I did very much the same thing when my mom, his “Nana,” died last summer. And the most remarkable thing happened in both instances: my son and I grieved together, acknowledging a tremendous amount of pain rather than try to dull it … and, little by little, that pain became more and more bearable. Memories of our loved ones became a welcome part of our lives rather than pangs of grief. I may be wrong, but I think that acknowledging permanent loss was the first step, at least for us, in healing.
But I realize that the healing process isn’t the same for everyone, and so the question remains for many people — how does an atheist get over a death?
I’ve come to the conclusion that we don’t ever “get over it.” We heal and move on, but there are parts of us that are forever marked by the deaths of loved ones. We are changed, both positively and negatively, by those who touch our lives and then leave us forever. All of us mourn the passing of others from our lives. As atheists, we do not have the luxury of dulling, numbing, or running from that pain by telling ourselves that we’ll see those people again. For us, death is a very permanent part of life. With this, we are also faced with the unsettling reality of our own nonexistence sometime in the not-so-distant future. I know. These thoughts, at first, seem unbearable.

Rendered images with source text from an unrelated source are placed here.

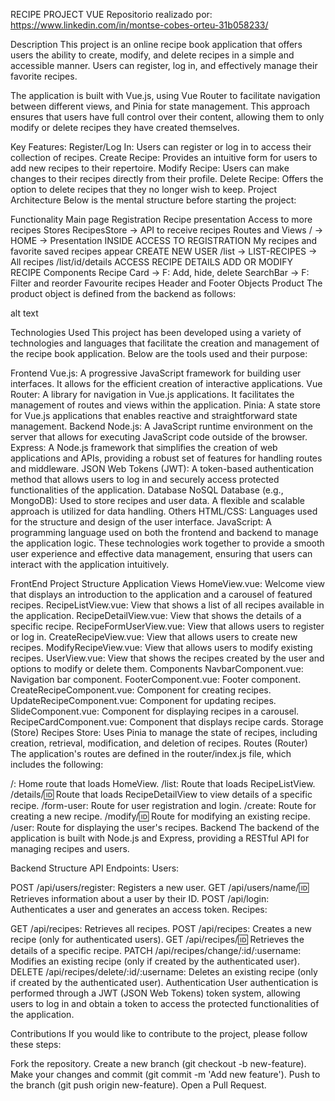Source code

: RECIPE PROJECT VUE
Repositorio realizado por: https://www.linkedin.com/in/montse-cobes-orteu-31b058233/

Description
This project is an online recipe book application that offers users the ability to create, modify, and delete recipes in a simple and accessible manner. Users can register, log in, and effectively manage their favorite recipes.

The application is built with Vue.js, using Vue Router to facilitate navigation between different views, and Pinia for state management. This approach ensures that users have full control over their content, allowing them to only modify or delete recipes they have created themselves.

Key Features:
Register/Log In: Users can register or log in to access their collection of recipes.
Create Recipe: Provides an intuitive form for users to add new recipes to their repertoire.
Modify Recipe: Users can make changes to their recipes directly from their profile.
Delete Recipe: Offers the option to delete recipes that they no longer wish to keep.
Project Architecture
Below is the mental structure before starting the project:

Functionality
Main page
Registration
Recipe presentation
Access to more recipes
Stores
RecipesStore -> API to receive recipes
Routes and Views
/ -> HOME -> Presentation
INSIDE ACCESS TO REGISTRATION
My recipes and favorite saved recipes appear
CREATE NEW USER
/list -> LIST-RECIPES -> All recipes
/list/id/details ACCESS RECIPE DETAILS
ADD OR MODIFY RECIPE
Components
Recipe Card -> F: Add, hide, delete
SearchBar -> F: Filter and reorder
Favourite recipes
Header and Footer
Objects
Product
The product object is defined from the backend as follows:

alt text

Technologies Used
This project has been developed using a variety of technologies and languages that facilitate the creation and management of the recipe book application. Below are the tools used and their purpose:

Frontend
Vue.js: A progressive JavaScript framework for building user interfaces. It allows for the efficient creation of interactive applications.
Vue Router: A library for navigation in Vue.js applications. It facilitates the management of routes and views within the application.
Pinia: A state store for Vue.js applications that enables reactive and straightforward state management.
Backend
Node.js: A JavaScript runtime environment on the server that allows for executing JavaScript code outside of the browser.
Express: A Node.js framework that simplifies the creation of web applications and APIs, providing a robust set of features for handling routes and middleware.
JSON Web Tokens (JWT): A token-based authentication method that allows users to log in and securely access protected functionalities of the application.
Database
NoSQL Database (e.g., MongoDB): Used to store recipes and user data. A flexible and scalable approach is utilized for data handling.
Others
HTML/CSS: Languages used for the structure and design of the user interface.
JavaScript: A programming language used on both the frontend and backend to manage the application logic.
These technologies work together to provide a smooth user experience and effective data management, ensuring that users can interact with the application intuitively.

FrontEnd
Project Structure
Application Views
HomeView.vue: Welcome view that displays an introduction to the application and a carousel of featured recipes.
RecipeListView.vue: View that shows a list of all recipes available in the application.
RecipeDetailView.vue: View that shows the details of a specific recipe.
RecipeFormUserView.vue: View that allows users to register or log in.
CreateRecipeView.vue: View that allows users to create new recipes.
ModifyRecipeView.vue: View that allows users to modify existing recipes.
UserView.vue: View that shows the recipes created by the user and options to modify or delete them.
Components
NavbarComponent.vue: Navigation bar component.
FooterComponent.vue: Footer component.
CreateRecipeComponent.vue: Component for creating recipes.
UpdateRecipeComponent.vue: Component for updating recipes.
SlideComponent.vue: Component for displaying recipes in a carousel.
RecipeCardComponent.vue: Component that displays recipe cards.
Storage (Store)
Recipes Store: Uses Pinia to manage the state of recipes, including creation, retrieval, modification, and deletion of recipes.
Routes (Router)
The application's routes are defined in the router/index.js file, which includes the following:

/: Home route that loads HomeView.
/list: Route that loads RecipeListView.
/details/:id: Route that loads RecipeDetailView to view details of a specific recipe.
/form-user: Route for user registration and login.
/create: Route for creating a new recipe.
/modify/:id: Route for modifying an existing recipe.
/user: Route for displaying the user's recipes.
Backend
The backend of the application is built with Node.js and Express, providing a RESTful API for managing recipes and users.

Backend Structure
API Endpoints:
Users:

POST /api/users/register: Registers a new user.
GET /api/users/name/:id: Retrieves information about a user by their ID.
POST /api/login: Authenticates a user and generates an access token.
Recipes:

GET /api/recipes: Retrieves all recipes.
POST /api/recipes: Creates a new recipe (only for authenticated users).
GET /api/recipes/:id: Retrieves the details of a specific recipe.
PATCH /api/recipes/change/:id/:username: Modifies an existing recipe (only if created by the authenticated user).
DELETE /api/recipes/delete/:id/:username: Deletes an existing recipe (only if created by the authenticated user).
Authentication
User authentication is performed through a JWT (JSON Web Tokens) token system, allowing users to log in and obtain a token to access the protected functionalities of the application.

Contributions
If you would like to contribute to the project, please follow these steps:

Fork the repository.
Create a new branch (git checkout -b new-feature).
Make your changes and commit (git commit -m 'Add new feature').
Push to the branch (git push origin new-feature).
Open a Pull Request.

And for a while, it is unbearable. I’m not going to deny that. The reality of never seeing someone again is hard. At first, memories sting with pain because all they do is remind you that those good times, along with that unique person you loved so much for all their uniqueness, are gone forever. If you happened to be on bad terms with a loved one when they died, you are faced with the paralyzing reality that you will never, ever, have a chance to make it right again. You begin to notice TV shows that you’ll never watch with that person again, songs you’ll never listen to with that person again, and inside jokes that will never be shared between you again. Not now, not in heaven. Not ever. Yes, at first this can be absolutely devastating.
But there is also beauty in this. Although accepting the finality of death can be excruciatingly painful, it also makes the recognition of life exceedingly beautiful. No, we atheists do not comfort ourselves with thoughts of seeing our loved ones after we die, but through this we realize the importance of being with our loved ones before any of us dies. We recognize that we don’t get a second chance with anybody. And when you don’t have eternity to “get it right,” the urgency for love, fulfillment, and connection in this life becomes very real. The importance of not letting years, days, hours, or even minutes slip by because of petty differences, because we cannot make anything right after death, is very real. And when we do lose those we love, we are forced to put this worldview that much more into perspective.
So, no, I do not believe that my mom is looking down on me from heaven. I don’t think that Nero is waiting at the rainbow bridge. And I’m okay with that. I still cry over those I have lost, and I’m okay with that, too. I am okay with all of this because I know and recognize that my loved ones had such a profound impact on me and how I will forever view my future relationships. I can let go of them while still holding onto their memories.
It isn’t easy. Both life and death are, however, profound. This was particularly true for me once I realized that the numbing sentiments of permanent loss can eventually serve to illuminate the joys of life while we do have them.